(Stored data)
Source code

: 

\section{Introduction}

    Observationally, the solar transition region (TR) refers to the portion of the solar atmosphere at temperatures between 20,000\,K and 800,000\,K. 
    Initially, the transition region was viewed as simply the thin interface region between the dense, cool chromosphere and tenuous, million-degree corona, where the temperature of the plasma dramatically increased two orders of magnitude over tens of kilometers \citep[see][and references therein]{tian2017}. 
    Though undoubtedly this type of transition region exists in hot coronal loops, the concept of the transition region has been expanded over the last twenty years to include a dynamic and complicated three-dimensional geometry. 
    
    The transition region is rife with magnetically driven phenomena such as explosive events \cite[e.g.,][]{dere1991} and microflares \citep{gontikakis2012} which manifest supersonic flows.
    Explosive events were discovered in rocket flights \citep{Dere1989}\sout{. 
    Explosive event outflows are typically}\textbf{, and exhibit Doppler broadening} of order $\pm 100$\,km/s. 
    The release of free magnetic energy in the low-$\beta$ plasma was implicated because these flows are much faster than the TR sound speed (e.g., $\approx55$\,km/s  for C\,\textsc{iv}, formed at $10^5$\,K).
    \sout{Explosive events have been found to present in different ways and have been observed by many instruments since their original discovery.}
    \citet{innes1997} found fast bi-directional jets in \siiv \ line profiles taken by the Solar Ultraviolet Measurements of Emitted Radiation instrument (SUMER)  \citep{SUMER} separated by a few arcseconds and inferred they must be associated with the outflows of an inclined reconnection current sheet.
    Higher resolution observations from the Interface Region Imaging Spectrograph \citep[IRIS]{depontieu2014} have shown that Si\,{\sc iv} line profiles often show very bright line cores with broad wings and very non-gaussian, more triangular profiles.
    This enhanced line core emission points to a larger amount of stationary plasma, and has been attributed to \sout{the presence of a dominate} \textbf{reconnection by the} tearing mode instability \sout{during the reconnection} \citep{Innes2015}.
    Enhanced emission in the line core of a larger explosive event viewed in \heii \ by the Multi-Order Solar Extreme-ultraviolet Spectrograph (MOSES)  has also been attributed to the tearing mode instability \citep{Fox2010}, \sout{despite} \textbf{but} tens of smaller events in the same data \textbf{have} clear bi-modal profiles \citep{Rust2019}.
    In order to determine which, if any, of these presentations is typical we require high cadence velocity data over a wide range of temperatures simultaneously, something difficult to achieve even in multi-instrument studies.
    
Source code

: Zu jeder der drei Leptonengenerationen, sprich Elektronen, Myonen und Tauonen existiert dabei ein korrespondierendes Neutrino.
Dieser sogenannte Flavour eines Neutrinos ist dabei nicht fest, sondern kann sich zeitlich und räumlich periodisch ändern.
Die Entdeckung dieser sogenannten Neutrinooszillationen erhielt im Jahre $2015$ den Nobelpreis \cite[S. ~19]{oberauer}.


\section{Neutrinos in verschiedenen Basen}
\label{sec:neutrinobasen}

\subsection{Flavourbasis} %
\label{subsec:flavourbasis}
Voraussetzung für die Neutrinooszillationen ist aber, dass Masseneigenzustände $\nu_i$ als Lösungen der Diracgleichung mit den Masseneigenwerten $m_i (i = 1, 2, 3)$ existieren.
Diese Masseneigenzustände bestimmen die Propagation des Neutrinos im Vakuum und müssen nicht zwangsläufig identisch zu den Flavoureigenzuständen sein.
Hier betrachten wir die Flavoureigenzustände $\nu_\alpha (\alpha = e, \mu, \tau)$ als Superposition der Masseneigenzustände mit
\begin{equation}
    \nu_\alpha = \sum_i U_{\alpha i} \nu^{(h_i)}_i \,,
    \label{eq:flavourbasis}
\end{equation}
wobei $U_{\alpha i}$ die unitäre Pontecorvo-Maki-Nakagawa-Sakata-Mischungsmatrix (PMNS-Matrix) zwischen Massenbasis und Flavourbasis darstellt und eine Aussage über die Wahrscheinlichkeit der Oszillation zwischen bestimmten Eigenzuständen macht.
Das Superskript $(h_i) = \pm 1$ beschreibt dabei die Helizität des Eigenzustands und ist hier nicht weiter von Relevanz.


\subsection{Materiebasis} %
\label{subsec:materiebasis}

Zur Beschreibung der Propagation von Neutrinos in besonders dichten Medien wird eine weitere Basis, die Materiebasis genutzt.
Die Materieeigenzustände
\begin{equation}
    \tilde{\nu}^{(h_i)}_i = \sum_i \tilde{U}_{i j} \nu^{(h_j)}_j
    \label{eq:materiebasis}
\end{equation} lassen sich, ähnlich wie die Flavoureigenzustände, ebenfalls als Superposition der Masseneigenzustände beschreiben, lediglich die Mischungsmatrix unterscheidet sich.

> _THE TASK_:
Across all the records above, find each line with "Neutrinos" in it and copy it.

> _ANSWER SPACE_:
Dieser sogenannte Flavour eines Neutrinos ist dabei nicht fest, sondern kann sich zeitlich und räumlich periodisch ändern.
\section{Neutrinos in verschiedenen Basen}
Diese Masseneigenzustände bestimmen die Propagation des Neutrinos im Vakuum und müssen nicht zwangsläufig identisch zu den Flavoureigenzuständen sein.
Zur Beschreibung der Propagation von Neutrinos in besonders dichten Medien wird eine weitere Basis, die Materiebasis genutzt.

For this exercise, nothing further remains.